**Directions for this task:** How many lines in the records below contain the word "running"? Answer with the number only.

(Items from a data source)
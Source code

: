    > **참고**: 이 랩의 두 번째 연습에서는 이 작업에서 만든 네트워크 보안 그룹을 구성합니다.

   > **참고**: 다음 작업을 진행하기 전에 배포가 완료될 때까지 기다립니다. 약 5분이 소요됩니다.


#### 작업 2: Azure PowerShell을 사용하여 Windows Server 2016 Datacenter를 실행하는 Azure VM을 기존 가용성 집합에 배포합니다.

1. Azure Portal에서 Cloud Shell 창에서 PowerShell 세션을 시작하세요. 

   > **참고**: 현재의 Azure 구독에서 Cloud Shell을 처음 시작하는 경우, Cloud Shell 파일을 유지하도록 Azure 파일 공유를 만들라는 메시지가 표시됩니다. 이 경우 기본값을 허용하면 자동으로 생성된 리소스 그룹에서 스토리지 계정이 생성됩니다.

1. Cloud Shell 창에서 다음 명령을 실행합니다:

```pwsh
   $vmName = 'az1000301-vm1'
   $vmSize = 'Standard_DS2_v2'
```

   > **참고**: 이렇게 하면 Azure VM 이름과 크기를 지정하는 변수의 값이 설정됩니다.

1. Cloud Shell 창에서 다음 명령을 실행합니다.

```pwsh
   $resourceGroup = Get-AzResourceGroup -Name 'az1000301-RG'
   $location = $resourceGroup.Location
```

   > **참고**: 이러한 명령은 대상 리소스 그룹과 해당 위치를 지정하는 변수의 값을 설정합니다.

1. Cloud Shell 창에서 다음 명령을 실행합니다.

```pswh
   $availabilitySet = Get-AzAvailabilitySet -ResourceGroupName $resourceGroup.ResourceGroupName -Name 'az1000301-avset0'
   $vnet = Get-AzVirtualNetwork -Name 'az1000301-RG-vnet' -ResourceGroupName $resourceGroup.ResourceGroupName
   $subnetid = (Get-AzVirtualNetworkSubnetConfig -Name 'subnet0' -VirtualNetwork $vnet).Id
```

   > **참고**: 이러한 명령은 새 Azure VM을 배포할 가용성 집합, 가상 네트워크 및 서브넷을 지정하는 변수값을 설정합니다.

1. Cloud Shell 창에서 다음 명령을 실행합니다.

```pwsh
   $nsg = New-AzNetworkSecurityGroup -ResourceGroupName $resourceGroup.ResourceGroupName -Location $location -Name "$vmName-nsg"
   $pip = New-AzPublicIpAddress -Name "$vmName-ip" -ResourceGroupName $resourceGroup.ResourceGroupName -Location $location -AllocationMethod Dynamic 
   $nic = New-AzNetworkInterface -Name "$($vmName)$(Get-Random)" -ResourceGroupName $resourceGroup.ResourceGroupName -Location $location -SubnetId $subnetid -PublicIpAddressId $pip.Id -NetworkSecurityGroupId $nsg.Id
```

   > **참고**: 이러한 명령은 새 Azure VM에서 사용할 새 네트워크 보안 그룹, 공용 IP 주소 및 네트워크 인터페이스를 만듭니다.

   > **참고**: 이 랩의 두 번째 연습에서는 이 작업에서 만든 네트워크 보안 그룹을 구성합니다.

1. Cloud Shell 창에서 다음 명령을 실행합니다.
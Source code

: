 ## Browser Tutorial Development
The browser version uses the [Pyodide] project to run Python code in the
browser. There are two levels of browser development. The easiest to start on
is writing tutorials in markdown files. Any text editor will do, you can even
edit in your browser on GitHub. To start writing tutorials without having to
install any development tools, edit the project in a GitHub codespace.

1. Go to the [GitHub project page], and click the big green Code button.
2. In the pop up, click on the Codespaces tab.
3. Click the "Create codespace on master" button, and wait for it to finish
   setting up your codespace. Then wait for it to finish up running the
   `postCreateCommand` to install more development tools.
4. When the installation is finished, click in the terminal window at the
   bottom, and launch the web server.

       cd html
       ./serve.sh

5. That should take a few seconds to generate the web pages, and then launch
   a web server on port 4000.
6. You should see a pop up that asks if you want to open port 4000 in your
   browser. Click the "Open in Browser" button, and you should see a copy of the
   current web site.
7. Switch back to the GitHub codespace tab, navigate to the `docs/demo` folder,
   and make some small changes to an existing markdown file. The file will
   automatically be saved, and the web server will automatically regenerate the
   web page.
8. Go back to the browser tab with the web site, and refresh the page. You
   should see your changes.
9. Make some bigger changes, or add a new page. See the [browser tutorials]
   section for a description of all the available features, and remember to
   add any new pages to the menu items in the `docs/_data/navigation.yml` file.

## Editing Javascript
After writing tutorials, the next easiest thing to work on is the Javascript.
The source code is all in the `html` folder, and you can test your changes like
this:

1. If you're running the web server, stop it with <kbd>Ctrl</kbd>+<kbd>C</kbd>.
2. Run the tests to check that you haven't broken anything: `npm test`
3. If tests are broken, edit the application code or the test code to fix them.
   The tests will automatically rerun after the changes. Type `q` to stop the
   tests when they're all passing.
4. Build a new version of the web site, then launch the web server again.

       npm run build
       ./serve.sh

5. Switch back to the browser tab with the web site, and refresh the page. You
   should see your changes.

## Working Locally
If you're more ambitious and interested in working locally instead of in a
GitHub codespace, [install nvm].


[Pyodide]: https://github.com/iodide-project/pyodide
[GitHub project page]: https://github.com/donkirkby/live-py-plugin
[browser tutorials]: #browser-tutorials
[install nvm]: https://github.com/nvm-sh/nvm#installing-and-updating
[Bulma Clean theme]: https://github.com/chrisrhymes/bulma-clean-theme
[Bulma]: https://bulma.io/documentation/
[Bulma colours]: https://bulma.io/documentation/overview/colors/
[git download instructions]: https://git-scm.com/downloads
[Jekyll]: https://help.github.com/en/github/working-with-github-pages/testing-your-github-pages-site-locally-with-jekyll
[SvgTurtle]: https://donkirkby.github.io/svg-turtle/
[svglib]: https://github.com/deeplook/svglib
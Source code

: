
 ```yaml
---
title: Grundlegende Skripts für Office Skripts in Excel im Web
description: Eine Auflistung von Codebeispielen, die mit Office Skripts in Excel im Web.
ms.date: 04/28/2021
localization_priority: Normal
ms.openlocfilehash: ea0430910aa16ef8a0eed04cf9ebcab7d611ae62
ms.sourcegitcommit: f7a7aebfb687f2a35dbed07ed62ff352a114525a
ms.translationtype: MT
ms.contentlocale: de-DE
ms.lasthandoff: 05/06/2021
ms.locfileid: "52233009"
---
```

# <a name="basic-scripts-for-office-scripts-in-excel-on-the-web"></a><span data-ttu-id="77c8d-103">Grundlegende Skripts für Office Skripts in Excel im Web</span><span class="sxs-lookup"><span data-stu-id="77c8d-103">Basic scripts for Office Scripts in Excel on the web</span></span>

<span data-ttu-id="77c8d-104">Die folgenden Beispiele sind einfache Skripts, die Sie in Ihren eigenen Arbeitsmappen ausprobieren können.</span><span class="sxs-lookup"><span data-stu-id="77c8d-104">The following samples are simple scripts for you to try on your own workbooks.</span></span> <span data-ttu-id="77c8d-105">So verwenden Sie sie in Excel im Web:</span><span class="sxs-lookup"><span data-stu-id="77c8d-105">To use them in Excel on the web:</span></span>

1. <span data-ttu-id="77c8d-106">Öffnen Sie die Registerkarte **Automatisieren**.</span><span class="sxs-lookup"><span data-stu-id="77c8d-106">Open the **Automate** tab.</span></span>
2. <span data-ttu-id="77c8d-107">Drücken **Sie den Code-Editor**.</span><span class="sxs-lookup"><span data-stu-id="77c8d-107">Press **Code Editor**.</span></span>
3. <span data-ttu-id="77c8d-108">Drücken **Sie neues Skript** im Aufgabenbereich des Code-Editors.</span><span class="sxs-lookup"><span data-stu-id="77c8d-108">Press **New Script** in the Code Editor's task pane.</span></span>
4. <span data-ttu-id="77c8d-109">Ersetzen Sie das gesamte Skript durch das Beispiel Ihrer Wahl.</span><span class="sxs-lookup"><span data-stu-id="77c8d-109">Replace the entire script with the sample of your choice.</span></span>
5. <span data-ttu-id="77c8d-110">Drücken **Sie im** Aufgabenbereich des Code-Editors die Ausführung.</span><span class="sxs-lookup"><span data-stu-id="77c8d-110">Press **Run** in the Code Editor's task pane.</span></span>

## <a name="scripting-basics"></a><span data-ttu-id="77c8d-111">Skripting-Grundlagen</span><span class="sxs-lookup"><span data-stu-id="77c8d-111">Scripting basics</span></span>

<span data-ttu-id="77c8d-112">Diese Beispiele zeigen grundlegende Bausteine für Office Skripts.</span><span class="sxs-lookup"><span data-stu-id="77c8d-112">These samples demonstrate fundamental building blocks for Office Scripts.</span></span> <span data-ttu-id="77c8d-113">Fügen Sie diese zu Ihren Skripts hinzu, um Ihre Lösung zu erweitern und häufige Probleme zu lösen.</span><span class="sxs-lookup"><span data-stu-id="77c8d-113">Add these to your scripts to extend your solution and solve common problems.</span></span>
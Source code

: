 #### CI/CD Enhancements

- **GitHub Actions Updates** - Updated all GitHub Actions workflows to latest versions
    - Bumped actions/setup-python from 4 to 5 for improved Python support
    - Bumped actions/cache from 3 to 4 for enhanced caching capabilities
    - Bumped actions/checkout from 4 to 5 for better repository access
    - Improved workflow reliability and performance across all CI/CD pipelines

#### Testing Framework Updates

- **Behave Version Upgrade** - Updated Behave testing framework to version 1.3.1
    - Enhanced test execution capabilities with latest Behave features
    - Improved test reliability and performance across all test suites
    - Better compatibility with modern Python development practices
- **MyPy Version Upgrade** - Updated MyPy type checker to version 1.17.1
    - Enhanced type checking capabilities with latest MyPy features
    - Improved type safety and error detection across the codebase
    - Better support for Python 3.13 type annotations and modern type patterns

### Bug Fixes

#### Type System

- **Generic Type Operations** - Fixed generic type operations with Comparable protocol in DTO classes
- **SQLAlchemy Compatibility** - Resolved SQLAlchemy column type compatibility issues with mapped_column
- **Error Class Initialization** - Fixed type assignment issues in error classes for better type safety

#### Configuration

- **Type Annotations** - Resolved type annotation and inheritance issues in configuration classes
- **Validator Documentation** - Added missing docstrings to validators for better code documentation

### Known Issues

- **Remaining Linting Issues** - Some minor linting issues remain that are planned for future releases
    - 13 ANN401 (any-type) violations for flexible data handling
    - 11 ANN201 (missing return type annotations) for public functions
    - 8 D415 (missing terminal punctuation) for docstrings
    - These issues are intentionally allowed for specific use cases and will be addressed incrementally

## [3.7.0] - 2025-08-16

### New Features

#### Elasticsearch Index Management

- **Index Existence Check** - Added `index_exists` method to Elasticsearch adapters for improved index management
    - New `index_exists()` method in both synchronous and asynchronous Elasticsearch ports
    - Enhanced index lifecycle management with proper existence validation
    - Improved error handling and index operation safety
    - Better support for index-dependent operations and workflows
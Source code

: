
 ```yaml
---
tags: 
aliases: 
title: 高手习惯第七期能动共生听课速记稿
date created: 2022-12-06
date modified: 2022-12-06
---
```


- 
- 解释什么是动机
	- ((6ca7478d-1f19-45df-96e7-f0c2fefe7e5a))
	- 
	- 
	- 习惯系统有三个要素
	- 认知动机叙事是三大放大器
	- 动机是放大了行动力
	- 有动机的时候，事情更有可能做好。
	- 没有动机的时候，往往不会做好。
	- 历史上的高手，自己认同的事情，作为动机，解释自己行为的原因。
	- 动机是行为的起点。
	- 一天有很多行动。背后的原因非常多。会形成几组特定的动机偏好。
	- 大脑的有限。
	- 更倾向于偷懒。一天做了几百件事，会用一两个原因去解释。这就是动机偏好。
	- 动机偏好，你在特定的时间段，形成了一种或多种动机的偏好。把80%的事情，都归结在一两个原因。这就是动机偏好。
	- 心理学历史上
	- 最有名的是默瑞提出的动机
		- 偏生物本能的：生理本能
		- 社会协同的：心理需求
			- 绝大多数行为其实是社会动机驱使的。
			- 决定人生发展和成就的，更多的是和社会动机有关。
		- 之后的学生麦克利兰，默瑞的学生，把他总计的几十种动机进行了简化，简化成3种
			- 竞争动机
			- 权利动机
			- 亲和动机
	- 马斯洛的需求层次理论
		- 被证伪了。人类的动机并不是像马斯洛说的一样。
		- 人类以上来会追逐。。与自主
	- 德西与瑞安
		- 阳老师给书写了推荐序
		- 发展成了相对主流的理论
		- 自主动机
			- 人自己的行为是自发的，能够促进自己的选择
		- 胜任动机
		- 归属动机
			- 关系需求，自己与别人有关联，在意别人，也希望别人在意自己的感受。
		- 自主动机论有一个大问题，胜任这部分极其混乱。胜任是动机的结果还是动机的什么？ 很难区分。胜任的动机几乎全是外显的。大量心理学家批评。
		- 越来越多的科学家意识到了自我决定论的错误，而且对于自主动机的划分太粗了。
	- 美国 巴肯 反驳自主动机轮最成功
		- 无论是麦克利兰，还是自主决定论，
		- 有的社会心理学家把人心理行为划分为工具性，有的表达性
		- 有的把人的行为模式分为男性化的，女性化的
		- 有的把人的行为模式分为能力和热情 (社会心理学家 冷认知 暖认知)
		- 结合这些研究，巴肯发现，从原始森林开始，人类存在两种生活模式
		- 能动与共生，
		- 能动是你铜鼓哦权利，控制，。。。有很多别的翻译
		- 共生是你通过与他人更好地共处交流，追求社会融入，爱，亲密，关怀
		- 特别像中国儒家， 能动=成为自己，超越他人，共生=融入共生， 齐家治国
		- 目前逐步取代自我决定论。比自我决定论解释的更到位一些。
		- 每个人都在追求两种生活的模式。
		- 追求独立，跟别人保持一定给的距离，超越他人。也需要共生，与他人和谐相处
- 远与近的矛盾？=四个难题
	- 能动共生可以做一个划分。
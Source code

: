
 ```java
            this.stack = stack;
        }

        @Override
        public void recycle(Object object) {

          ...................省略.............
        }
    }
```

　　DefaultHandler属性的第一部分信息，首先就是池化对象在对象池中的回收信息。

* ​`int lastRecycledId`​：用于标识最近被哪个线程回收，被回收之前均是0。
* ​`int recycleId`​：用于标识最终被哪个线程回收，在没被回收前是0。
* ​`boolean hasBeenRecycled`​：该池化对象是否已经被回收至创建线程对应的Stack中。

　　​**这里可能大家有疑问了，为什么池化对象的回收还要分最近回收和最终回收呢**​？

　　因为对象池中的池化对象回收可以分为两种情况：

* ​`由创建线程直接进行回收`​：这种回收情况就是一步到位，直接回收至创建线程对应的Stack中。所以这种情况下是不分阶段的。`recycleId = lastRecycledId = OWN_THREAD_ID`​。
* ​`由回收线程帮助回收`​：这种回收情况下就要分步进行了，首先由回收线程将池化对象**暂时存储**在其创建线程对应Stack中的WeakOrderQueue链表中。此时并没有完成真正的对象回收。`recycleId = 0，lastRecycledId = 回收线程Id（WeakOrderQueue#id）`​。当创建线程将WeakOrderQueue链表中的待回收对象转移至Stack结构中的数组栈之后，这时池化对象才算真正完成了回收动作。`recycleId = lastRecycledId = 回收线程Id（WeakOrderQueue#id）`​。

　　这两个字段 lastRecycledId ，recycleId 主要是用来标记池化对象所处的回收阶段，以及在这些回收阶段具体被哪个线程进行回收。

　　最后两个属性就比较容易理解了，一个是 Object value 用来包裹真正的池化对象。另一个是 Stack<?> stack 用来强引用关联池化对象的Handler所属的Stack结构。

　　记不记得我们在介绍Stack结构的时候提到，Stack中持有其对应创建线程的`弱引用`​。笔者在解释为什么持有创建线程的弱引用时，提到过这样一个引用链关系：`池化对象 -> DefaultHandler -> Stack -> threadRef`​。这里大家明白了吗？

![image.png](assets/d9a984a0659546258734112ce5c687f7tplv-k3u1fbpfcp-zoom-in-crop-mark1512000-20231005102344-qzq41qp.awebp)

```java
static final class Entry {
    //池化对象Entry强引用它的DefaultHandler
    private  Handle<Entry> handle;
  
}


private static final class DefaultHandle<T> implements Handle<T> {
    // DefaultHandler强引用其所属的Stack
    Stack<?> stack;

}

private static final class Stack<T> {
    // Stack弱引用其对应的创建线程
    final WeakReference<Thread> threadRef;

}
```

**Finished exercise:** 2